Le modèle de la future Europe sera déterminé. Le sommet historique de l’UE se tiendra le 25 mars, lorsque cette organisation célébrera le 50e anniversaire du Traité de Rome fondateur de la Communauté économique européenne. Les meilleurs cerveaux d’Europe élaborent la déclaration du sommet appelée à exposer la vision stratégique de l’avenir et à sortir l’UE de l’impasse.
Malgré mon profond respect et mon affection pour ces gens, je prévois qu’ils n’y parviendront pas. Pour cela, il faut soit proclamer l’orientation vers une union politique et la création d’un Etat quasi-fédératif, ce que les Européens n’accepteront pas, soit appeler à faire marche arrière, à reconnaître que l’orientation vers l’unification politique et la politique étrangère et militaire commune était erronée. Il sera difficile de le faire. Il y a également une troisième voie, celle de la création d’une superunion : l’union stratégique avec les territoires, les forces armées et le potentiel de ressources de la Russie.
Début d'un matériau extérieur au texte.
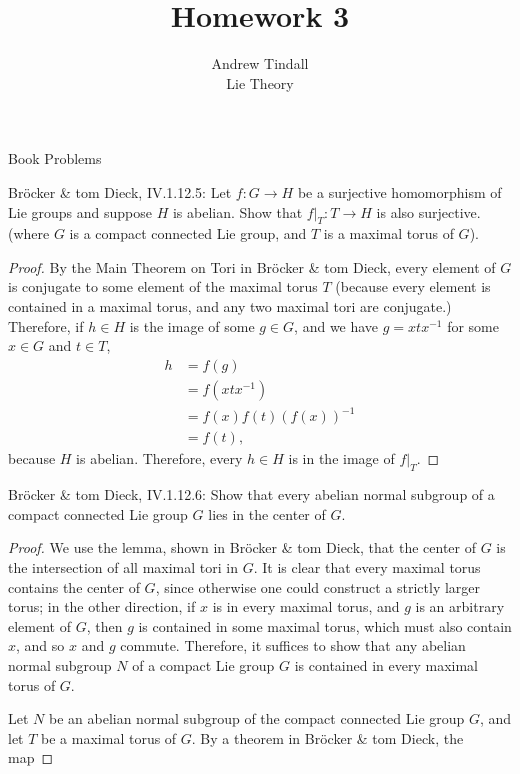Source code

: \documentclass[12pt]{article}
\theoremstyle{definition}
\newenvironment{problem}[2][Problem]{\begin{trivlist}
\item[\hskip \labelsep {\bfseries #1}\hskip \labelsep {\bfseries #2.}]}{\end{trivlist}}
\begin{document}
 
 
\title{Homework 3}
\author{Andrew Tindall\\
Lie Theory}
 
\maketitle
\begin{section}{Book Problems}
	\begin{problem}{1}
		Br\"ocker \& tom Dieck, IV.1.12.5: Let $f: G \to H$ be a surjective homomorphism of Lie groups and suppose $H$ is abelian. Show that $f\lvert_T: T \to H$ is also surjective. (where $G$ is a compact connected Lie group, and $T$ is a maximal torus of $G$).
		\begin{proof}
			By the Main Theorem on Tori in Br\"ocker \& tom Dieck, every element of $G$ is conjugate to some element of the maximal torus $T$ (because every element is contained in a maximal torus, and any two maximal tori are conjugate.) Therefore, if $h \in H$ is the image of some $g \in G$, and we have $g = xtx^{-1}$ for some $x \in G$ and $ t \in T$,
			\begin{align*}
				h &= f(g)\\
				&= f(xtx^{-1})\\
				&= f(x)f(t)(f(x))^{-1}\\
				&= f(t),
			\end{align*}
			because $H$ is abelian. Therefore, every $h \in H$ is in the image of $f\lvert_T$.
		\end{proof}
	\end{problem}
	\begin{problem}{2}
		Br\"ocker \& tom Dieck, IV.1.12.6: Show that every abelian normal subgroup of a compact connected Lie group $G$ lies in the center of $G$.
		\begin{proof}
			We use the lemma, shown in Br\"ocker \& tom Dieck, that the center of $G$ is the intersection of all maximal tori in $G$. It is clear that every maximal torus contains the center of $G$, since otherwise one could construct a strictly larger torus; in the other direction, if $x$ is in every maximal torus, and $g$ is an arbitrary element of $G$, then $g$ is contained in some maximal torus, which must also contain $x$, and so $x$ and $g$ commute. Therefore, it suffices to show that any abelian normal subgroup $N$ of a compact Lie group $G$ is contained in every maximal torus of $G$. 
			\par Let $N$ be an abelian normal subgroup of the compact connected Lie group $G$, and let $T$ be a maximal torus of $G$. By a theorem in Br\"ocker \& tom Dieck, the map

\end{proof}
\end{problem}
\end{section}
\end{document}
Mais les Européens n’y sont pas encore prêts.
Bref, il faut attendre sans marchander pour un rien et ne pas céder, il faut se rapprocher au niveau humain, culturel, au niveau des petites affaires concrètes et projets.
Nous pouvons réussir. Si nous n’échouons pas en tant que civilisation et ne nous enlisons pas dans le marais de l’isolationnisme, nous nous renforcerons et, au bout de quelques années, les Européens qui s’affaibliront inévitablement par rapport à d’autres centres pourront réfléchir sur cette «troisième voie».
Ce serait le début d’un nouveau tour de rapprochement historique entre la Russie et l’Europe, rapprochement avantageux et salutaire pour tous les Européens, de l’Atlantique jusqu’à Vladivostok.